Rex Ryan, Jets Taking Gloomy Predictions Personally
CORTLAND, N.Y. (CBSNewYork/AP) — Willie Colon grew up in the Bronx and went to college on Long Island, so he knows the type of expectations that come with playing in New York.
And the new Jets offensive lineman is insulted by the ominous outlook by fans and the media.
“I’m pretty sure a lot of teams already have us checked off on their schedule,” Colon said Thursday. “That’s the bottom line. We have to show up on Sunday and punch a lot of people in the mouth and wake them up.”
Several preseason predictions have the Jets finishing among the worst teams in the NFL, including at least one that has them picked to finish 32nd — dead last. And that’s after a disappointing 6-10 last season that has coach Rex Ryan’s future with the franchise uncertain beyond this year.
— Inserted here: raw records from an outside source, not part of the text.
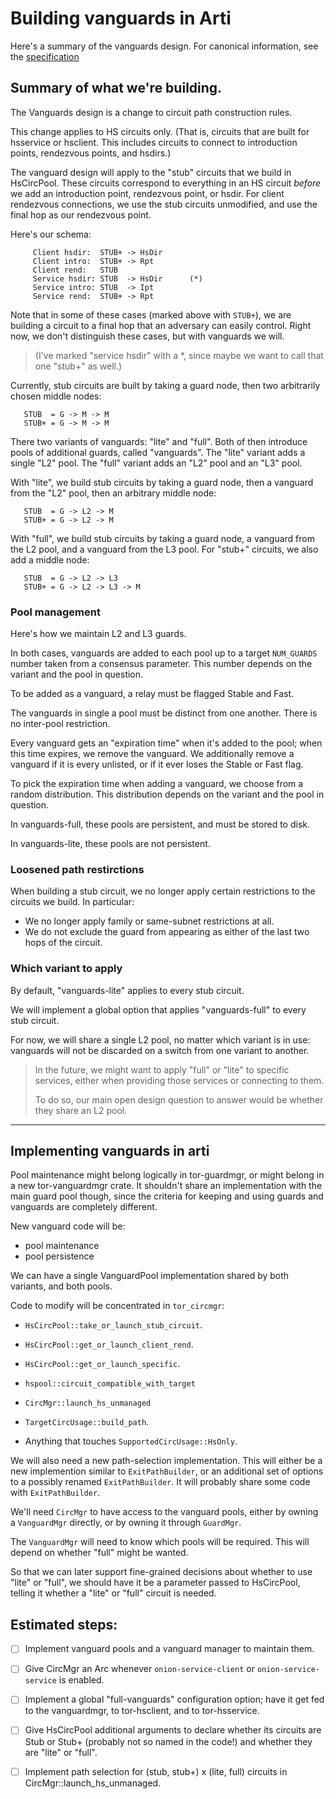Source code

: # Building vanguards in Arti

Here's a summary of the vanguards design.
For canonical information, see the
[specification](https://spec.torproject.org/vanguards-spec/index.html)


## Summary of what we're building.

The Vanguards design is a change to circuit path construction rules.

This change applies to HS circuits only.
(That is, circuits that are built for hsservice or hsclient.
This includes circuits to connect to introduction points,
rendezvous points, and hsdirs.)

The vanguard design will apply to the "stub" circuits
that we build in HsCircPool.  These circuits correspond to
everything in an HS circuit _before_ we add an introduction point,
rendezvous point, or hsdir.  For client rendezvous connections,
we use the stub circuits unmodified, and use the
final hop as our rendezvous point.

Here's our schema:
```
     Client hsdir:  STUB+ -> HsDir
     Client intro:  STUB+ -> Rpt
     Client rend:   STUB
     Service hsdir: STUB  -> HsDir      (*)
     Service intro: STUB  -> Ipt
     Service rend:  STUB+ -> Rpt
```

Note that in some of these cases (marked above with `STUB+`),
we are building a circuit to a final hop
that an adversary can easily control.
Right now, we don't distinguish these cases,
but with vanguards we will.

> (I've marked "service hsdir" with a *,
> since maybe we want to call that one "stub+" as well.)

Currently, stub circuits are built by taking a guard node,
then two arbitrarily chosen middle nodes:
```
   STUB  = G -> M -> M
   STUB+ = G -> M -> M
```

There two variants of vanguards: "lite" and "full".
Both of then introduce pools of additional guards,
called "vanguards".
The "lite" variant adds a single "L2" pool.
The "full" variant adds an "L2" pool and an "L3" pool.

With "lite", we build stub circuits by taking a guard node,
then a vanguard from the "L2" pool, then an arbitrary middle node:
```
   STUB  = G -> L2 -> M
   STUB+ = G -> L2 -> M
```

With "full", we build stub circuits by taking a guard node,
a vanguard from the L2 pool,
and a vanguard from the L3 pool.
For "stub+" circuits, we also add a middle node:
```
   STUB  = G -> L2 -> L3
   STUB+ = G -> L2 -> L3 -> M
```

### Pool management

Here's how we maintain L2 and L3 guards.

In both cases, vanguards are added to each pool
up to a target `NUM_GUARDS` number taken from a consensus parameter.
This number depends on the variant and the pool in question.

To be added as a vanguard, a relay must be flagged Stable and Fast.

The vanguards in single a pool must be distinct from one another.
There is no inter-pool restriction.

Every vanguard gets an "expiration time" when it's added to the pool;
when this time expires, we remove the vanguard.
We additionally remove a vanguard if it is every unlisted,
or if it ever loses the Stable or Fast flag.

To pick the expiration time when adding a vanguard,
we choose from a random distribution.
This distribution depends on the variant and the pool in question.

In vanguards-full, these pools are persistent,
and must be stored to disk.

In vanguards-lite, these pools are not persistent.

### Loosened path restirctions

When building a stub circuit,
we no longer apply certain restrictions to the circuits we build.
In particular:

 - We no longer apply family or same-subnet restrictions at all.
 - We do not exclude the guard from appearing as
   either of the last two hops of the circuit.

### Which variant to apply

By default, "vanguards-lite" applies to every stub circuit.

We will implement a global option that applies "vanguards-full"
to every stub circuit.

For now, we will share a single L2 pool,
no matter which variant is in use:
vanguards will not be discarded on a switch
from one variant to another.

> In the future, we might want to apply "full" or "lite"
> to specific services,
> either when providing those services or connecting to them.
>
> To do so, our main open design question to answer
> would be whether they share an L2 pool.


-----


## Implementing vanguards in arti

Pool maintenance might belong logically in tor-guardmgr,
or might belong in a new tor-vanguardmgr crate.
It shouldn't share an implementation with the main guard pool though,
since the criteria for keeping and using
guards and vanguards are completely different.

New vanguard code will be:
 * pool maintenance
 * pool persistence

We can have a single VanguardPool implementation
shared by both variants, and both pools.

Code to modify will be concentrated in `tor_circmgr`:
 * `HsCircPool::take_or_launch_stub_circuit`.
 * `HsCircPool::get_or_launch_client_rend`.
 * `HsCircPool::get_or_launch_specific`.
 * `hspool::circuit_compatible_with_target`
 * `CircMgr::launch_hs_unmanaged`

 * `TargetCircUsage::build_path`.
 * Anything that touches `SupportedCircUsage::HsOnly`.

We will also need a new path-selection implementation.
This will either be a new implemention
similar to `ExitPathBuilder`,
or an additional set of options to a possibly renamed
`ExitPathBuilder`.
It will probably share some code with `ExitPathBuilder`.

We'll need `CircMgr` to have access to the vanguard pools,
either by owning a `VanguardMgr` directly,
or by owning it through `GuardMgr`.

The `VanguardMgr` will need to know which pools
will be required.
This will depend on whether "full" might be wanted.

So that we can later support fine-grained decisions
about whether to use "lite" or "full",
we should have it be a parameter passed to HsCircPool,
telling it whether a "lite" or "full" circuit is needed.

## Estimated steps:

 * [ ] Implement vanguard pools and a vanguard manager to maintain them.
 * [ ] Give CircMgr an Arc<VanguardMgr> whenever `onion-service-client`
       or `onion-service-service` is enabled.
 * [ ] Implement a global "full-vanguards" configuration option;
       have it get fed to the vanguardmgr, to tor-hsclient, and to tor-hsservice.
 * [ ] Give HsCircPool additional arguments to declare whether its
       circuits are Stub or Stub+
       (probably not so named in the code!)
       and whether they are "lite" or "full".
 * [ ] Implement path selection for (stub, stub+) x (lite, full)
       circuits in CircMgr::launch_hs_unmanaged.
“You know what? If you’re a competitor how does that thing not get you?” Ryan said. “How does that not motivate you? It’s almost like, ‘OK, well we’re going to show you.’ Of course, that’s your human nature. You’re going to get a group of 53 and how many coaches in the entire organization and saddle you with those types of things and not rally, if you will, behind it because we don’t believe those are true.
“It’s going to be proven out, and it’ll be proven out when the season comes rolling around. We feel we will be much better than that.”
Ryan said he takes the predictions personally.
“Of course, absolutely,” he said. “Everybody does, the entire organization, anybody.”
Some of the reasons for the poor prognostications are the fact the Jets lost several key playmakers from last season, are in the middle of a tight quarterback competition between Mark Sanchez and Geno Smith, and the perception that the team has few big-time playmakers on offense.
“The one thing about the regular season, you can’t hide from the fact that you are what you are and nobody runs from it,” Ryan said.
Colon, who spent the last seven seasons with Pittsburgh after being drafted out of Hofstra, thinks there’s a simple solution to changing people’s minds.
“We just have to start winning,” Colon said. “Winning brings teams together. When you’re able to be successful and you’re able to kind of be the team that everybody looks to, like, ‘Oh, these guys are doing well. What’s their recipe for success?’ it takes away the naysayers.
“We have to shut our mouths, we have to grow closer as a team and we have to be as hard-nosed as we can be.”